**Brief:**
Using the records below, write out again exactly the lines that begin at the line containing "for M = 2, 6 and 10, respectively." and end at the line containing "get a bad result;", and no other lines.

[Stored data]
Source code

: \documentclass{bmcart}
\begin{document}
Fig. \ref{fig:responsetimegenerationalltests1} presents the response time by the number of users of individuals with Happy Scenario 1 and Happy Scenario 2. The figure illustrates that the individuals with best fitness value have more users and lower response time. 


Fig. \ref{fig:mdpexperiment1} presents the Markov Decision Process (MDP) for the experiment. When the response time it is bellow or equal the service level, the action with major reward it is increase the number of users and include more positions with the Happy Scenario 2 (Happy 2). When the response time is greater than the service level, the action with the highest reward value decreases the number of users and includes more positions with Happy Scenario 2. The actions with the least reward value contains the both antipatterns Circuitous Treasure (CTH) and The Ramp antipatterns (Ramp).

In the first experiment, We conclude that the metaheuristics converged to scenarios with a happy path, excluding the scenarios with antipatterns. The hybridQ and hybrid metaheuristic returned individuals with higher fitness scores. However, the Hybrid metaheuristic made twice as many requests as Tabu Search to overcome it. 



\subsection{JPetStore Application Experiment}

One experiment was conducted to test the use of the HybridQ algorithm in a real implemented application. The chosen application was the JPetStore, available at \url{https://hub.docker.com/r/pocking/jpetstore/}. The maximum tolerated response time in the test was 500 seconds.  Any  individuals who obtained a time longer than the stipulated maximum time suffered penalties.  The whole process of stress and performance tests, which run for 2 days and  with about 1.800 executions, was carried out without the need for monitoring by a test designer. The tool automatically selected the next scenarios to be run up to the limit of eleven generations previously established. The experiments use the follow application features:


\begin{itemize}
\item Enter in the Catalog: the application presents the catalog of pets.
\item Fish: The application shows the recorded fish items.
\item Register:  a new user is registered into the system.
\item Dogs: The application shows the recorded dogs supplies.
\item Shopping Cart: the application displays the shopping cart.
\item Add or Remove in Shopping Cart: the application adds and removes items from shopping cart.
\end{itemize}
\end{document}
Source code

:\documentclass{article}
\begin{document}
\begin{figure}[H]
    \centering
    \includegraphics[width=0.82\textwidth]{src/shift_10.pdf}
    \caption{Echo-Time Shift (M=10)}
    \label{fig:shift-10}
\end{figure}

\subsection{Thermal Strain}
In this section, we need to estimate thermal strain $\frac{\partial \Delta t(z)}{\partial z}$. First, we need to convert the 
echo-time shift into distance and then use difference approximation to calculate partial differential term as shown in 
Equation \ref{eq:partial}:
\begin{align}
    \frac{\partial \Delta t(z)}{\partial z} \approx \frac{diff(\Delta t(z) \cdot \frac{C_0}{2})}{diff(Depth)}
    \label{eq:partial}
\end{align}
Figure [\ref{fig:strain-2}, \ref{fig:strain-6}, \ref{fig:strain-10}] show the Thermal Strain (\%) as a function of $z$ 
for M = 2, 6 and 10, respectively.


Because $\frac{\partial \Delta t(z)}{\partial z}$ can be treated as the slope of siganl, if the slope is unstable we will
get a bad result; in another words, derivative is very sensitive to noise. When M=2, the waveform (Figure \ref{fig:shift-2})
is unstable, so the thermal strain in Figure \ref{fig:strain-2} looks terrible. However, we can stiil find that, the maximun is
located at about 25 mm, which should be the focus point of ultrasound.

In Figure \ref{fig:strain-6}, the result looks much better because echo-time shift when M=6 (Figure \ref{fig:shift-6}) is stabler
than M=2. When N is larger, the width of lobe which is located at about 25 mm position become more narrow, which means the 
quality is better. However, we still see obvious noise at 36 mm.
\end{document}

---

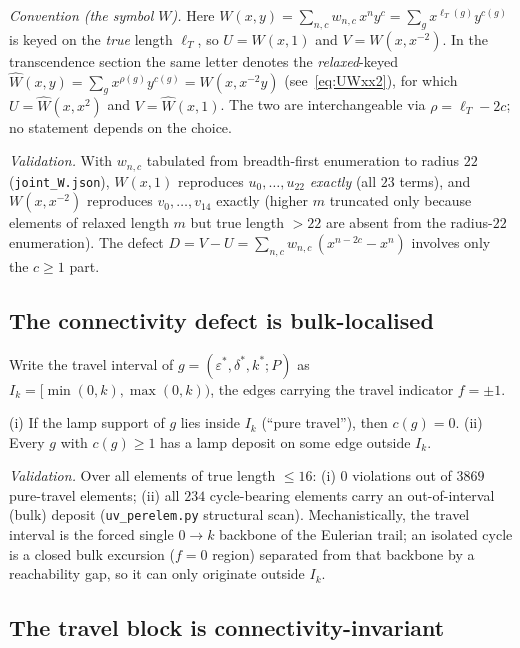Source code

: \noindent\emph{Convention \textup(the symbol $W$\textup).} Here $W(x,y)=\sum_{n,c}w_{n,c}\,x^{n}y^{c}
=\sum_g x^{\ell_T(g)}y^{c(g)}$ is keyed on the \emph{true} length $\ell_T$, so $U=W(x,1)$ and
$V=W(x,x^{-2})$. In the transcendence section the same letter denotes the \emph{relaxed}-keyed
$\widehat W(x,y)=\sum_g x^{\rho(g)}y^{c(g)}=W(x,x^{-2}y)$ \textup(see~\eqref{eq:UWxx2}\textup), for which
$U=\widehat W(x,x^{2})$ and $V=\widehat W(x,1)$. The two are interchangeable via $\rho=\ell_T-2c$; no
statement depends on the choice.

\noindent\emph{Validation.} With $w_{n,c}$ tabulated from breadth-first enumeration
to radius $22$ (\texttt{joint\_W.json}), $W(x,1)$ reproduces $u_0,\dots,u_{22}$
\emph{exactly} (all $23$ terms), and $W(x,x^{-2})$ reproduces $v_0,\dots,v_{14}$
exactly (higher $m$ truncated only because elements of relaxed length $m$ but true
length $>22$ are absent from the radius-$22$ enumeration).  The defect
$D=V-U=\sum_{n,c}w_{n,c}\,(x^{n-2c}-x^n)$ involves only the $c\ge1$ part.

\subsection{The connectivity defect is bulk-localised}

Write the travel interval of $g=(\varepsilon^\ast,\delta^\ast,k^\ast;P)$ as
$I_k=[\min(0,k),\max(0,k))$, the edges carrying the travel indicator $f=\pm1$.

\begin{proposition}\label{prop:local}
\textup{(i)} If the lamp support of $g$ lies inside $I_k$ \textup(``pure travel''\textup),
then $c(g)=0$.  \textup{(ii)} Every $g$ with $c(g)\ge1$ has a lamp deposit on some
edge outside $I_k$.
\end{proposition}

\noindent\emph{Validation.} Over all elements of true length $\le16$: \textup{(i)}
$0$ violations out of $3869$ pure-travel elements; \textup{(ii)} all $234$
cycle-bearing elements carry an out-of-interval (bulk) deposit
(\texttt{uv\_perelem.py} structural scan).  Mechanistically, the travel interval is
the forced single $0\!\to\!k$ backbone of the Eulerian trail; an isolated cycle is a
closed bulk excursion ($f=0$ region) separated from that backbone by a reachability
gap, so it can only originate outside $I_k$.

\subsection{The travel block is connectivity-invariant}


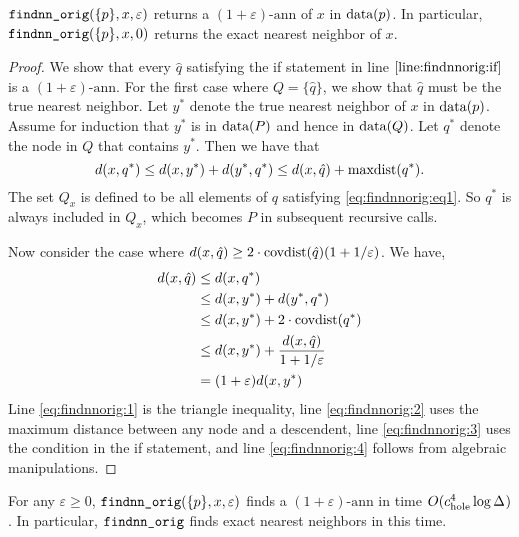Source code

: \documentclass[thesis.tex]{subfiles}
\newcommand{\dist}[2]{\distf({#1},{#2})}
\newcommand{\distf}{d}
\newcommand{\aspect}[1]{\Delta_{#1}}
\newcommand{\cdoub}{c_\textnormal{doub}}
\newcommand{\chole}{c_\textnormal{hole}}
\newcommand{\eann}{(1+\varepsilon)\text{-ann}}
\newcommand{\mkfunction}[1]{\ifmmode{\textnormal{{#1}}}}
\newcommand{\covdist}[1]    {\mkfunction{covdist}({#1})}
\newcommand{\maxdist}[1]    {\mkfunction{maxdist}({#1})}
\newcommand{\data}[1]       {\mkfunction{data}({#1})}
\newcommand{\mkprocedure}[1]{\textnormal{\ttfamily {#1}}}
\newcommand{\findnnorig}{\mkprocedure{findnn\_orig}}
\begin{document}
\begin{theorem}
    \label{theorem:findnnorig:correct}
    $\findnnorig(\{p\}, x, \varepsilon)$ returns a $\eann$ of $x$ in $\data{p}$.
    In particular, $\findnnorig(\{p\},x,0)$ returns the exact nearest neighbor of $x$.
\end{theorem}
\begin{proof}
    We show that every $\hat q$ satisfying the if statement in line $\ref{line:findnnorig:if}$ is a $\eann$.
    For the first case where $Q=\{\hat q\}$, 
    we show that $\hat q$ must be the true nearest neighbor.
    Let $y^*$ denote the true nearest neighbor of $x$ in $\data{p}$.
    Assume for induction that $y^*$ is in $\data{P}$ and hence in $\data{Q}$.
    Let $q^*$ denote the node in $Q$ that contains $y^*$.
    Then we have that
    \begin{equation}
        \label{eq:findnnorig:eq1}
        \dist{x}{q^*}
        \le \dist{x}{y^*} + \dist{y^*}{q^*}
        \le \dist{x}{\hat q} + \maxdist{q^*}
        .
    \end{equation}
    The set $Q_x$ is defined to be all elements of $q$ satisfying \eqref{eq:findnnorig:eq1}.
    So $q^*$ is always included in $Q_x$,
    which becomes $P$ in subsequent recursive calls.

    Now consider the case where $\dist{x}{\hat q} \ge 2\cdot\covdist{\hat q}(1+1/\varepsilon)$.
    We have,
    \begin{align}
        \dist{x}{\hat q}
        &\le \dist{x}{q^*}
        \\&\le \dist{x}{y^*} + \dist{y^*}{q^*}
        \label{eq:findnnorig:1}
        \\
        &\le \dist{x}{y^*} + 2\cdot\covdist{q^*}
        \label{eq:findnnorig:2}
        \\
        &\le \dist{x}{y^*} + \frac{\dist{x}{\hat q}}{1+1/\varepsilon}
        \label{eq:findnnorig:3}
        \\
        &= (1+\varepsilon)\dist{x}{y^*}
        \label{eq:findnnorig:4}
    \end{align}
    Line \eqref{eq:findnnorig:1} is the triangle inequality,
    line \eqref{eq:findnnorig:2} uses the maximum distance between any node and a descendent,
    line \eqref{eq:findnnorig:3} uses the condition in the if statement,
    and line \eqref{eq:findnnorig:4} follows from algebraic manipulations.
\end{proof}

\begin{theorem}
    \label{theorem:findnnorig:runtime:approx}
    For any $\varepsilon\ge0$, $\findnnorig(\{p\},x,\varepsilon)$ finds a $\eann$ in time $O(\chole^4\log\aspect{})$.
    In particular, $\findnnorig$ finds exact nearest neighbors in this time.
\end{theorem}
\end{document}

* * *

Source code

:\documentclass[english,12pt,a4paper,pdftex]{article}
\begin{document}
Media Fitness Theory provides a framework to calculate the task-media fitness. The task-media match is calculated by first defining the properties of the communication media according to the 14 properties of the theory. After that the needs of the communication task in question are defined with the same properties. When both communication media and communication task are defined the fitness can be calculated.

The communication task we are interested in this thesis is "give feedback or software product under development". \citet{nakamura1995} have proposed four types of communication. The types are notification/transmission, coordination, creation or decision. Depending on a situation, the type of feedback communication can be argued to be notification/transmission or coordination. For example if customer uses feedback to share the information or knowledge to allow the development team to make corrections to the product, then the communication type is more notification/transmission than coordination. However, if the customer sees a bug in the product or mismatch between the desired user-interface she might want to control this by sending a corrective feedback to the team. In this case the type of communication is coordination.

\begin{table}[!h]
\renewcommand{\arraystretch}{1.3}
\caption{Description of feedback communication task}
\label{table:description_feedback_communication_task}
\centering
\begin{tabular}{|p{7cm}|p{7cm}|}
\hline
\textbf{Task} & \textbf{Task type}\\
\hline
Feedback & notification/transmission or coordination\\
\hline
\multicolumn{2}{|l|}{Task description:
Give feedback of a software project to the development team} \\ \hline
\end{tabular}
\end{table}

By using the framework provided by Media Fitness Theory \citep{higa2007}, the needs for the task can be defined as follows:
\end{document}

**Exercise answer:**
for M = 2, 6 and 10, respectively.


Because $\frac{\partial \Delta t(z)}{\partial z}$ can be treated as the slope of siganl, if the slope is unstable we will
get a bad result; in another words, derivative is very sensitive to noise. When M=2, the waveform (Figure \ref{fig:shift-2})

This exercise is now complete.